Posted , 7 users are following.
Hi everyone I started with PMR Febuary 2013 had an up and down year with the pred, at the moment on 10mg but not doing too well, i'm ok until I try doing anything physical which is difficult when you work. my age is 52 so the future looks quite bleak. This hip and knee pain has only started this week has anyone else suffered with this too. Linda E
1 like, 15 replies
EileenH
Posted
Can you tell us more about the ups and downs and what exactly you mean by "hip and knee pain". If you really have simple PMR then you should have got a lot of relief at the beginning when you were given pred: did you? What was it like at the beginning? And what is the pain like now? Where, what is it like?
There are things that can cause pain in your hips and down into the leg - but we need to know a bit more.
Eileen
diane26757
Posted
Welcome to this group. I just got recently started in it - about a week or two ago. I have really enjoyed reading it for much longer. I feel almost exactly like you. I was diagnosed in May and started on 20 mg. of prednisone. My first weaning went pretty well because my GP had me wean slowly, but when I got to 5mg. my rheumatologist had me cut it in half and it was almost instant flare up. I see him next month and am going to ask if it is not better to wean at only 10% of the dosage at a time. This is from information i have gotten from this forum. I recently had another flare up and he did a burst and taper with me. It was 3 days of 40mg., 3 days of 30mg, 3 days at 20 mg. and three days at 10 mg. I became very painful at 10 mg. so he put me at 15 mg. and after about a week now, I am feeling quite a bit better. On the weekend, Sat., Sun., and even Mon. I had a pretty bad headache and in the evenings the back of my neck started hurting. I was afraid that it could be GCA, and knew I would be seeing my GP today so I am going to ask her about it but today and yesterday it is/was not hurting.
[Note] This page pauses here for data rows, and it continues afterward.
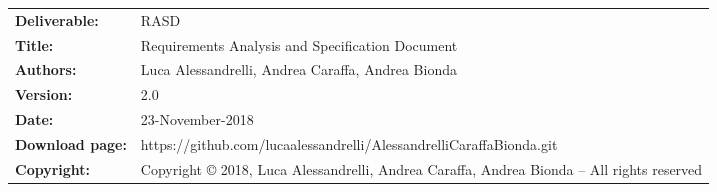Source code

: \begin{table}[h!]
\begin{tabu} to \textwidth { X[0.3,r,p] X[0.7,l,p] }
\hline

\textbf{Deliverable:} & RASD\\
\textbf{Title:} & Requirements Analysis and Specification Document \\
\textbf{Authors:} & Luca Alessandrelli, Andrea Caraffa, Andrea Bionda \\
\textbf{Version:} & 2.0 \\ 
\textbf{Date:} & 23-November-2018 \\
\textbf{Download page:} & https://github.com/lucaalessandrelli/AlessandrelliCaraffaBionda.git \\
\textbf{Copyright:} & Copyright © 2018, Luca Alessandrelli, Andrea Caraffa, Andrea Bionda – All rights reserved \\
\hline
\end{tabu}
\end{table}




\setcounter{page}{2}


\newpage
{}
\tableofcontents
\newpage

\clearpage
{}
\label{sect:introduction}


\clearpage
{}
\label{sect:overview}


\clearpage
{}
\label{sect:requirements}


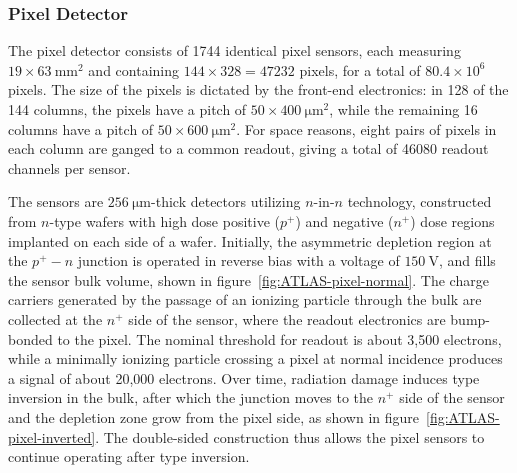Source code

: \subsubsection{Pixel Detector}\label{sec:ATLAS-id-pixel-detector}

The pixel detector consists of 1744 identical pixel sensors, each measuring $19\times\SI{63}{\milli\meter\tothe{2}}$ and containing $144\times 328=47232$ pixels, for a total of $80.4\times 10^6$ pixels. The size of the pixels is dictated by the front-end electronics: in 128 of the 144 columns, the pixels have a pitch of $50\times \SI{400}{\micro\meter\tothe{2}}$, while the remaining 16 columns have a pitch of $50\times \SI{600}{\micro\meter\tothe{2}}$. For space reasons, eight pairs of pixels in each column are ganged to a common readout, giving a total of 46080 readout channels per sensor.

 The sensors are $\SI{256}{\micro\meter}$-thick detectors utilizing $n$-in-$n$ technology, constructed from $n$-type wafers with high dose positive ($p^+$) and negative ($n^+$) dose regions implanted on each side of a wafer. Initially, the asymmetric depletion region at the $p^+-n$ junction is operated in reverse bias with a voltage of $\SI{150}{\volt}$, and fills the sensor bulk volume, shown in figure~\ref{fig:ATLAS-pixel-normal}. The charge carriers generated by the passage of an ionizing particle through the bulk are collected at the $n^+$ side of the sensor, where the readout electronics are bump-bonded to the pixel. The nominal threshold for readout is about 3,500 electrons, while a minimally ionizing particle crossing a pixel at normal incidence produces a signal of about 20,000 electrons. Over time, radiation damage induces type inversion in the bulk, after which the junction moves to the $n^+$ side of the sensor and the depletion zone grow from the pixel side, as shown in figure~\ref{fig:ATLAS-pixel-inverted}. The double-sided construction thus allows the pixel sensors to continue operating after type inversion.

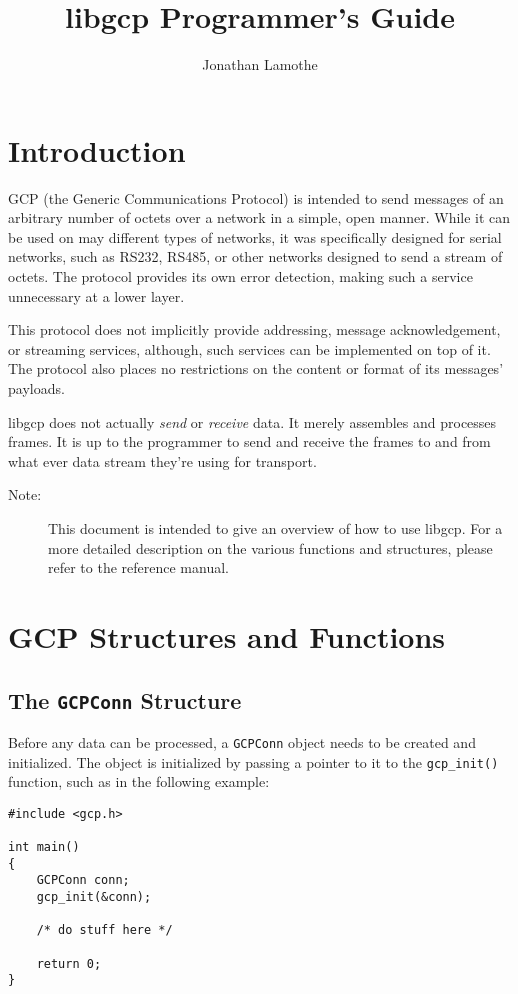 \documentclass{article}
\title{libgcp Programmer's Guide}
\author{Jonathan Lamothe}
\begin{document}
\maketitle
\tableofcontents
\clearpage

\section{Introduction}
GCP (the Generic Communications Protocol) is intended to send messages
of an arbitrary number of octets over a network in a simple, open
manner.  While it can be used on may different types of networks, it
was specifically designed for serial networks, such as RS232, RS485,
or other networks designed to send a stream of octets.  The protocol
provides its own error detection, making such a service unnecessary at
a lower layer.

This protocol does not implicitly provide addressing, message
acknowledgement, or streaming services, although, such services can be
implemented on top of it.  The protocol also places no restrictions on
the content or format of its messages' payloads.

libgcp does not actually \emph{send} or \emph{receive} data.  It
merely assembles and processes frames.  It is up to the programmer to
send and receive the frames to and from what ever data stream they're
using for transport.

\begin{description}
\item[Note:]This document is intended to give an overview of how to
  use libgcp.  For a more detailed description on the various
  functions and structures, please refer to the reference manual.
\end{description}

\section{GCP Structures and Functions}

\subsection{The \texttt{GCPConn} Structure}
Before any data can be processed, a \texttt{GCPConn} object needs to
be created and initialized.  The object is initialized by passing a
pointer to it to the \texttt{gcp\_init()} function, such as in the
following example:
\begin{verbatim}
#include <gcp.h>

int main()
{
    GCPConn conn;
    gcp_init(&conn);

    /* do stuff here */

    return 0;
}
\end{verbatim}
\end{document}
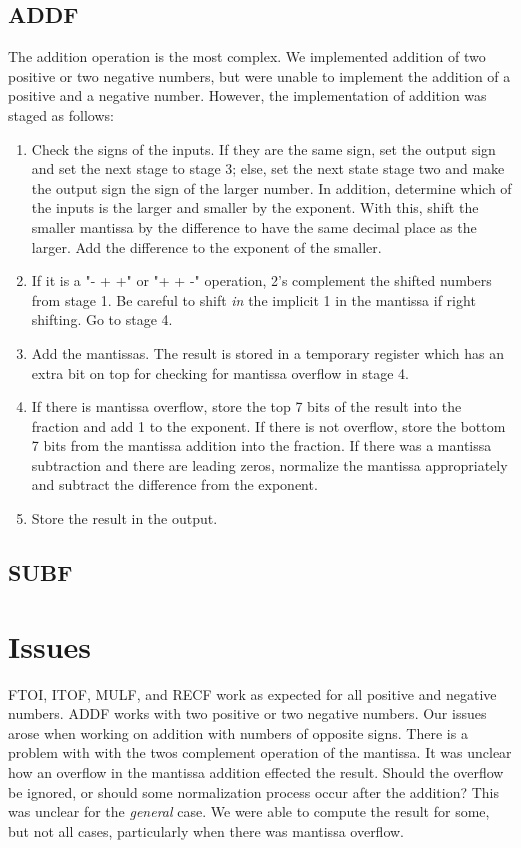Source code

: \documentclass[conference]{IEEEtran}
\begin{document}
    \subsection{ADDF}
        The addition operation is the most complex. We implemented addition of two positive or two negative numbers, but were unable to implement the addition of a positive and a negative number. However, the implementation of addition was staged as follows:
        \begin{enumerate}
            \item Check the signs of the inputs. If they are the same sign, set the output sign and set the next stage to stage 3; else, set the next state stage two and make the output sign the sign of the larger number. In addition, determine which of the inputs is the larger and smaller by the exponent. With this, shift the smaller mantissa by the difference to have the same decimal place as the larger. Add the difference to the exponent of the smaller.
            \item If it is a "- + +" or "+ + -" operation, 2's complement the shifted numbers from stage 1. Be careful to shift \textit{in} the implicit 1 in the mantissa if right shifting. Go to stage 4. 
            \item Add the mantissas. The result is stored in a temporary register which has an extra bit on top for checking for mantissa overflow in stage 4.
            \item If there is mantissa overflow, store the top 7 bits of the result into the fraction and add 1 to the exponent. If there is not overflow, store the bottom 7 bits from the mantissa addition into the fraction. If there was a mantissa subtraction and there are leading zeros, normalize the mantissa appropriately and subtract the difference from the exponent. 
            \item Store the result in the output. 
        \end{enumerate}
    \subsection{SUBF}

\section{Issues}
    FTOI, ITOF, MULF, and RECF work as expected for all positive and negative numbers. ADDF works with two positive or two negative numbers. Our issues arose when working on addition with numbers of opposite signs. There is a problem with with the twos complement operation of the mantissa. It was unclear how an overflow in the mantissa addition effected the result. Should the overflow be ignored, or should some normalization process occur after the addition? This was unclear for the \textit{general} case. We were able to compute the result for some, but not all cases, particularly when there was mantissa overflow. 
\end{document}
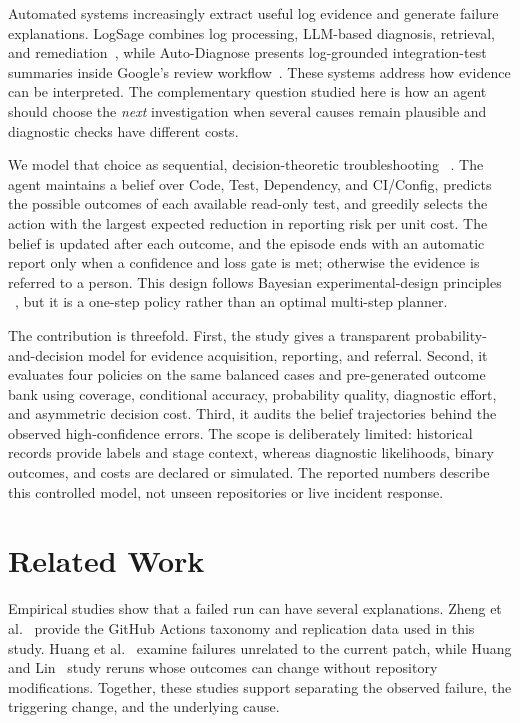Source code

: \documentclass{article}
\begin{document}
Automated systems increasingly extract useful log evidence and generate
failure explanations. LogSage combines log processing, LLM-based diagnosis,
retrieval, and remediation~\cite{Xu2025LogSage}, while Auto-Diagnose presents
log-grounded integration-test summaries inside Google's review
workflow~\cite{Ziftci2026AutoDiagnose}. These systems address how evidence can
be interpreted. The complementary question studied here is how an agent should
choose the \emph{next} investigation when several causes remain plausible and
diagnostic checks have different costs.

We model that choice as sequential, decision-theoretic troubleshooting
~\cite{Heckerman1995Troubleshooting}. The agent maintains a belief over Code,
Test, Dependency, and CI/Config, predicts the possible outcomes of each
available read-only test, and greedily selects the action with the largest
expected reduction in reporting risk per unit cost. The belief is updated
after each outcome, and the episode ends with an automatic report only when a
confidence and loss gate is met; otherwise the evidence is referred to a
person. This design follows Bayesian experimental-design principles
~\cite{Rainforth2024ExperimentalDesign}, but it is a one-step policy rather
than an optimal multi-step planner.

The contribution is threefold. First, the study gives a transparent
probability-and-decision model for evidence acquisition, reporting, and
referral. Second, it evaluates four policies on the same balanced cases and
pre-generated outcome bank using coverage, conditional accuracy, probability
quality, diagnostic effort, and asymmetric decision cost. Third, it audits the
belief trajectories behind the observed high-confidence errors. The scope is
deliberately limited: historical records provide labels and stage context,
whereas diagnostic likelihoods, binary outcomes, and costs are declared or
simulated. The reported numbers describe this controlled model, not unseen
repositories or live incident response.

\section{Related Work}
\label{sec:related_work}

Empirical studies show that a failed run can have several explanations. Zheng
et al.~\cite{Zheng2026WorkflowFailures} provide the GitHub Actions taxonomy and
replication data used in this study. Huang et
al.~\cite{Huang2026UnrelatedFailures} examine failures unrelated to the current
patch, while Huang and Lin~\cite{Huang2026WorkflowReruns} study reruns whose
outcomes can change without repository modifications. Together, these studies
support separating the observed failure, the triggering change, and the
underlying cause.
\end{document}
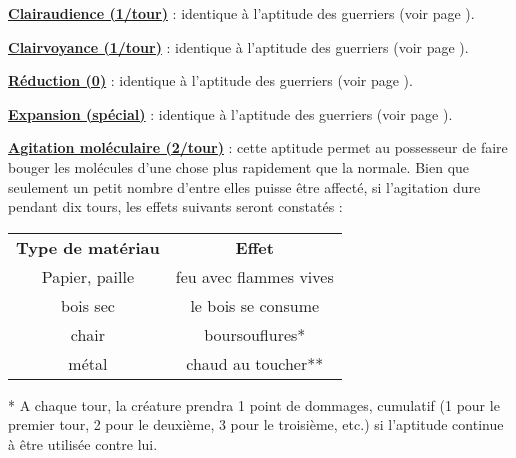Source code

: \bigskip

\textbf{\uline{Clairaudience (1/tour)}} : identique à l'aptitude des guerriers (voir page \pageref{guerrier-clairaudience}).

\bigskip

\textbf{\uline{Clairvoyance (1/tour)}} : identique à l'aptitude des guerriers (voir page \pageref{guerrier-clairvoyance}).

\bigskip

\textbf{\uline{Réduction (0)}} : identique à l'aptitude des guerriers (voir page \pageref{guerrier-reduction}).

\bigskip

\textbf{\uline{Expansion (spécial)}} : identique à l'aptitude des guerriers (voir page \pageref{guerrier-expansion}).

\bigskip

\label{magicien-agitation-mol}\textbf{\uline{Agitation moléculaire (2/tour)}} : cette aptitude permet au possesseur de faire bouger les molécules d'une chose plus rapidement que la normale. Bien que seulement un petit nombre d'entre elles puisse être affecté, si l'agitation dure pendant dix tours, les effets suivants seront constatés :

\medskip

\begin{tabular}{cc}
\textbf{Type de matériau}   & \textbf{Effet} \\
Papier, paille              & feu avec flammes vives \\
bois sec                    & le bois se consume \\
chair                       & boursouflures* \\
métal                       & chaud au toucher** \\
\end{tabular}

\bigskip

* A chaque tour, la créature prendra 1 point de dommages, cumulatif (1 pour le premier tour, 2 pour le deuxième, 3 pour le troisième, etc.) si l'aptitude continue à être utilisée contre lui.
I hope she can give me some answers on it.
I do want to let you know though that yes, I do have hip and knee pain. The reason for it is I need two knee replacements and one hip. Have you seen an orthopedic Dr. about yours? I see my orthopedic Dr. tomorrow about that. I am hoping I can do one of the replacements early in April. But I must say that some days I don't know if it is PMR causing a lot of the pain or the fact that the three joints are bone on bone. Between today and tomorrow I hope to get some answers and will share any important information with you that I get.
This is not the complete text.